Your instructions:
Write every entry out again, unchanged.

[Data entries]
BEGIN
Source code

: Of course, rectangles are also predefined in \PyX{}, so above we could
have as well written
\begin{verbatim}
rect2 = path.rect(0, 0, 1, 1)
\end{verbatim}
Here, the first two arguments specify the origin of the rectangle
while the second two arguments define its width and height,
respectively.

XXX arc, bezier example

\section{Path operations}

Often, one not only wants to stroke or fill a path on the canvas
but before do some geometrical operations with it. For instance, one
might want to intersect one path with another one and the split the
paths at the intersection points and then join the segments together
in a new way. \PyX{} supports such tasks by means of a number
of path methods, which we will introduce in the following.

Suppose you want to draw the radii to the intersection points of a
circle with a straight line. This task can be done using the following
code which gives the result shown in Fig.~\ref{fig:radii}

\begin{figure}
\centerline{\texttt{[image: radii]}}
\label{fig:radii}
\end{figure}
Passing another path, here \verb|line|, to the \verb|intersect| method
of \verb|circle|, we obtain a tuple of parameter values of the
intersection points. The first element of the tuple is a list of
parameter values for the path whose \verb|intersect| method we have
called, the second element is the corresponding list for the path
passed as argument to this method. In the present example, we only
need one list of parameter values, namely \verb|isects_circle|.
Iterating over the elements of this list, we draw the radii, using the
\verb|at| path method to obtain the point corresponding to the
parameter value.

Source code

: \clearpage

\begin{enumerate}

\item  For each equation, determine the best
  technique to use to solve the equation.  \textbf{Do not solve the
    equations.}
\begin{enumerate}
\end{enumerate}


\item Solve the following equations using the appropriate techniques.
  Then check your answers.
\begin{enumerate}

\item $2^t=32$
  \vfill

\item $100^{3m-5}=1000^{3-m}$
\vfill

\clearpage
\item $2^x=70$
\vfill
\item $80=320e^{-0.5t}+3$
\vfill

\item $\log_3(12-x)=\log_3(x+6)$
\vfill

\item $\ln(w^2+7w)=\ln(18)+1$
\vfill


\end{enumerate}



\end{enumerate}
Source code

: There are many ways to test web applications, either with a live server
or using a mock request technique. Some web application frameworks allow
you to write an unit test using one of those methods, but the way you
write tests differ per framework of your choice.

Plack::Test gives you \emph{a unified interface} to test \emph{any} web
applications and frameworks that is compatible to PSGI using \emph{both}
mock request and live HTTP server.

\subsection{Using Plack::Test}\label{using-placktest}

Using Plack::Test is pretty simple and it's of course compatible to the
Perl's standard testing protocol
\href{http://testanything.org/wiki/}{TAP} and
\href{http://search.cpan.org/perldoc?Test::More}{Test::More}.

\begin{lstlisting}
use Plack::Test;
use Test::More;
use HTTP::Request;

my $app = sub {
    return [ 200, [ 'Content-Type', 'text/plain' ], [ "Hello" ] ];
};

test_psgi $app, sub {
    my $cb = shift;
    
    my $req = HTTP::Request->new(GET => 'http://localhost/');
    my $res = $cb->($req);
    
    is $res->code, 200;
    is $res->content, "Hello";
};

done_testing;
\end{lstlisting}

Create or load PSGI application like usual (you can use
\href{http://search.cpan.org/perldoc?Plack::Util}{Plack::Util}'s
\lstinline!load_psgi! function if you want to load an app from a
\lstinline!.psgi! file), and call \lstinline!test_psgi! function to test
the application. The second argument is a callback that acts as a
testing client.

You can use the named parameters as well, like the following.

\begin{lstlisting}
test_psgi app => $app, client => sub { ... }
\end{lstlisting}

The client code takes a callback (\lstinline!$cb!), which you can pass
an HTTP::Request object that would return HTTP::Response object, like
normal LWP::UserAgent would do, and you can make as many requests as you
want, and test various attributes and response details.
END
Written solution:
Source code

: Of course, rectangles are also predefined in \PyX{}, so above we could
have as well written
\begin{verbatim}
rect2 = path.rect(0, 0, 1, 1)
\end{verbatim}
Here, the first two arguments specify the origin of the rectangle
while the second two arguments define its width and height,
respectively.

XXX arc, bezier example

\section{Path operations}

Often, one not only wants to stroke or fill a path on the canvas
but before do some geometrical operations with it. For instance, one
might want to intersect one path with another one and the split the
paths at the intersection points and then join the segments together
in a new way. \PyX{} supports such tasks by means of a number
of path methods, which we will introduce in the following.

Suppose you want to draw the radii to the intersection points of a
circle with a straight line. This task can be done using the following
code which gives the result shown in Fig.~\ref{fig:radii}

\begin{figure}
\centerline{\texttt{[image: radii]}}
\label{fig:radii}
\end{figure}
Passing another path, here \verb|line|, to the \verb|intersect| method
of \verb|circle|, we obtain a tuple of parameter values of the
intersection points. The first element of the tuple is a list of
parameter values for the path whose \verb|intersect| method we have
called, the second element is the corresponding list for the path
passed as argument to this method. In the present example, we only
need one list of parameter values, namely \verb|isects_circle|.
Iterating over the elements of this list, we draw the radii, using the
\verb|at| path method to obtain the point corresponding to the
parameter value.

Source code

: \clearpage

\begin{enumerate}

\item  For each equation, determine the best
  technique to use to solve the equation.  \textbf{Do not solve the
    equations.}
\begin{enumerate}
\end{enumerate}


\item Solve the following equations using the appropriate techniques.
  Then check your answers.
\begin{enumerate}

\item $2^t=32$
  \vfill

\item $100^{3m-5}=1000^{3-m}$
\vfill

\clearpage
\item $2^x=70$
\vfill
\item $80=320e^{-0.5t}+3$
\vfill

\item $\log_3(12-x)=\log_3(x+6)$
\vfill

\item $\ln(w^2+7w)=\ln(18)+1$
\vfill


\end{enumerate}



\end{enumerate}
Source code

: There are many ways to test web applications, either with a live server
or using a mock request technique. Some web application frameworks allow
you to write an unit test using one of those methods, but the way you
write tests differ per framework of your choice.

Plack::Test gives you \emph{a unified interface} to test \emph{any} web
applications and frameworks that is compatible to PSGI using \emph{both}
mock request and live HTTP server.

\subsection{Using Plack::Test}\label{using-placktest}

Using Plack::Test is pretty simple and it's of course compatible to the
Perl's standard testing protocol
\href{http://testanything.org/wiki/}{TAP} and
\href{http://search.cpan.org/perldoc?Test::More}{Test::More}.

\begin{lstlisting}
use Plack::Test;
use Test::More;
use HTTP::Request;

my $app = sub {
    return [ 200, [ 'Content-Type', 'text/plain' ], [ "Hello" ] ];
};

test_psgi $app, sub {
    my $cb = shift;
    
    my $req = HTTP::Request->new(GET => 'http://localhost/');
    my $res = $cb->($req);
    
    is $res->code, 200;
    is $res->content, "Hello";
};

done_testing;
\end{lstlisting}

Create or load PSGI application like usual (you can use
\href{http://search.cpan.org/perldoc?Plack::Util}{Plack::Util}'s
\lstinline!load_psgi! function if you want to load an app from a
\lstinline!.psgi! file), and call \lstinline!test_psgi! function to test
the application. The second argument is a callback that acts as a
testing client.

You can use the named parameters as well, like the following.

\begin{lstlisting}
test_psgi app => $app, client => sub { ... }
\end{lstlisting}

The client code takes a callback (\lstinline!$cb!), which you can pass
an HTTP::Request object that would return HTTP::Response object, like
normal LWP::UserAgent would do, and you can make as many requests as you
want, and test various attributes and response details.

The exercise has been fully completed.